= EXERCISE =
Scan the entries below. Report each line where the string "iwihike" occurs.

= RECORDS PROVIDED =
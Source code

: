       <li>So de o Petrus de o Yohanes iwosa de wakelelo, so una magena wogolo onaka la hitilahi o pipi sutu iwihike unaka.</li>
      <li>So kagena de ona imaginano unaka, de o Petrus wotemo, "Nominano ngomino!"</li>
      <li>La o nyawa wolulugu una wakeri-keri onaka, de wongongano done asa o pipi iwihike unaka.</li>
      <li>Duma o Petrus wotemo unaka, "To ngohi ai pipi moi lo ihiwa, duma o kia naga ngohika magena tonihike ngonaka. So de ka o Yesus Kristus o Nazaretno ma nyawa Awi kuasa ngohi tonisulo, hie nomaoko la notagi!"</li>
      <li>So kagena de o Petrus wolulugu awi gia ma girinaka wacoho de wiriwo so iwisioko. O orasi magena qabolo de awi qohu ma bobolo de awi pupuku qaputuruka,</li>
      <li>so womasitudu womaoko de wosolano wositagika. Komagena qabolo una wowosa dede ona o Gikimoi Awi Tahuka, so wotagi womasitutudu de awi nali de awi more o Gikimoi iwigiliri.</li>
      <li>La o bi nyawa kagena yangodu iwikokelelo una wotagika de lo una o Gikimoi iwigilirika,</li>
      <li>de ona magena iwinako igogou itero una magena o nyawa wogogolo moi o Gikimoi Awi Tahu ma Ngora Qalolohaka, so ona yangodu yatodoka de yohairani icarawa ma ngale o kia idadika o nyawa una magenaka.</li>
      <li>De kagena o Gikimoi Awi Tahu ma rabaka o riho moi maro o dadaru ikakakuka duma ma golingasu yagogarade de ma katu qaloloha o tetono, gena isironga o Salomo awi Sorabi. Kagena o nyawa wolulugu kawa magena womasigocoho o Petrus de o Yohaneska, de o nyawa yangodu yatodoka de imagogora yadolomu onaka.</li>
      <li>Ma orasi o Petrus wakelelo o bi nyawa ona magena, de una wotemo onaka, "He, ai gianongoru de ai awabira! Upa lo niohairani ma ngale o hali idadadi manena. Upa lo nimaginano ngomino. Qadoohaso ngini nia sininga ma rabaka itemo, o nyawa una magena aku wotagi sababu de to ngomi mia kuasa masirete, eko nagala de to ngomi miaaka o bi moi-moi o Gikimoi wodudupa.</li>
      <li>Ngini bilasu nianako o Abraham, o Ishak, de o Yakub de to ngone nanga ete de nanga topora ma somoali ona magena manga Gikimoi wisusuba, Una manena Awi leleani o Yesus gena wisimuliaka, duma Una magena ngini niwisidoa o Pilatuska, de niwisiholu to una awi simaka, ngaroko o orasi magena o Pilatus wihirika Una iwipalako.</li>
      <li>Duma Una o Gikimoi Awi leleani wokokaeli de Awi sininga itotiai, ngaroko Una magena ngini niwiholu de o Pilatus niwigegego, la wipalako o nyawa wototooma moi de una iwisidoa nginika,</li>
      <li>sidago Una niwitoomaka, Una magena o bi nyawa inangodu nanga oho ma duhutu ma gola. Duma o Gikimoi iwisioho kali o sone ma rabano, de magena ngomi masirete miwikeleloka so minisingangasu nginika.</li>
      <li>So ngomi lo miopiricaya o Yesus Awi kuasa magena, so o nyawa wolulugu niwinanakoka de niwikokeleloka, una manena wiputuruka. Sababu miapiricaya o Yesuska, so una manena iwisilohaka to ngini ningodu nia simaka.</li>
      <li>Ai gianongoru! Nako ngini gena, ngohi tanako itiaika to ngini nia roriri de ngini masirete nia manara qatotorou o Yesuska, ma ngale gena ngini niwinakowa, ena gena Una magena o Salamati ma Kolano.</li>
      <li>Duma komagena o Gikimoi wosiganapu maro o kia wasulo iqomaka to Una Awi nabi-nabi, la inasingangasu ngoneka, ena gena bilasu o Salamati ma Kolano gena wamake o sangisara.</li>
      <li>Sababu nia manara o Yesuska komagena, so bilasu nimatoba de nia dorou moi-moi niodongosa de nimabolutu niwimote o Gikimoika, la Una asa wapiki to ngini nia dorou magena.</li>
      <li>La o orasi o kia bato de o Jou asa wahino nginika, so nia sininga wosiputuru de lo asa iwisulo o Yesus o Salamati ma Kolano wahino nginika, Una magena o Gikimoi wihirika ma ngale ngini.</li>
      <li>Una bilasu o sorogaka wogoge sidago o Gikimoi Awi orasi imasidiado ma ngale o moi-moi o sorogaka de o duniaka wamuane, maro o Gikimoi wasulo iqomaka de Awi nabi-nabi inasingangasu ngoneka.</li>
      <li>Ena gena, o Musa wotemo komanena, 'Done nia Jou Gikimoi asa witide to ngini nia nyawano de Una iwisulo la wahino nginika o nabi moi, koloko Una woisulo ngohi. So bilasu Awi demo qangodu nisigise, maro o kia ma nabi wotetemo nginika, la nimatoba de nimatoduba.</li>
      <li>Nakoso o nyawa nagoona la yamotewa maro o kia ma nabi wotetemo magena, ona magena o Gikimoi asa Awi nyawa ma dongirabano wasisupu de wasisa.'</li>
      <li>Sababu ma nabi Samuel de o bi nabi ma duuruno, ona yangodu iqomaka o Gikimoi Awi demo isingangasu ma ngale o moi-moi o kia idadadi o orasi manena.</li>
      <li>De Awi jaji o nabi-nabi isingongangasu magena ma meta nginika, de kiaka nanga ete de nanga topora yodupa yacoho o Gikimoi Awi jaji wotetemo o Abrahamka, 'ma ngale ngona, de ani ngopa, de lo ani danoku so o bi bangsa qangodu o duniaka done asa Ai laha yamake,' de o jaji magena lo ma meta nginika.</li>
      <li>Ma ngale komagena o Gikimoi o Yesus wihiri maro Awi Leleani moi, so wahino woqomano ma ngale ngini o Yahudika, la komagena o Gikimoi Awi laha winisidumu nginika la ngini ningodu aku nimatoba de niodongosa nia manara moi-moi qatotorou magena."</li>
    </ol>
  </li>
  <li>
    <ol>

= SOLUTION TO THIS EXERCISE =
:       <li>So de o Petrus de o Yohanes iwosa de wakelelo, so una magena wogolo onaka la hitilahi o pipi sutu iwihike unaka.</li>
      <li>La o nyawa wolulugu una wakeri-keri onaka, de wongongano done asa o pipi iwihike unaka.</li>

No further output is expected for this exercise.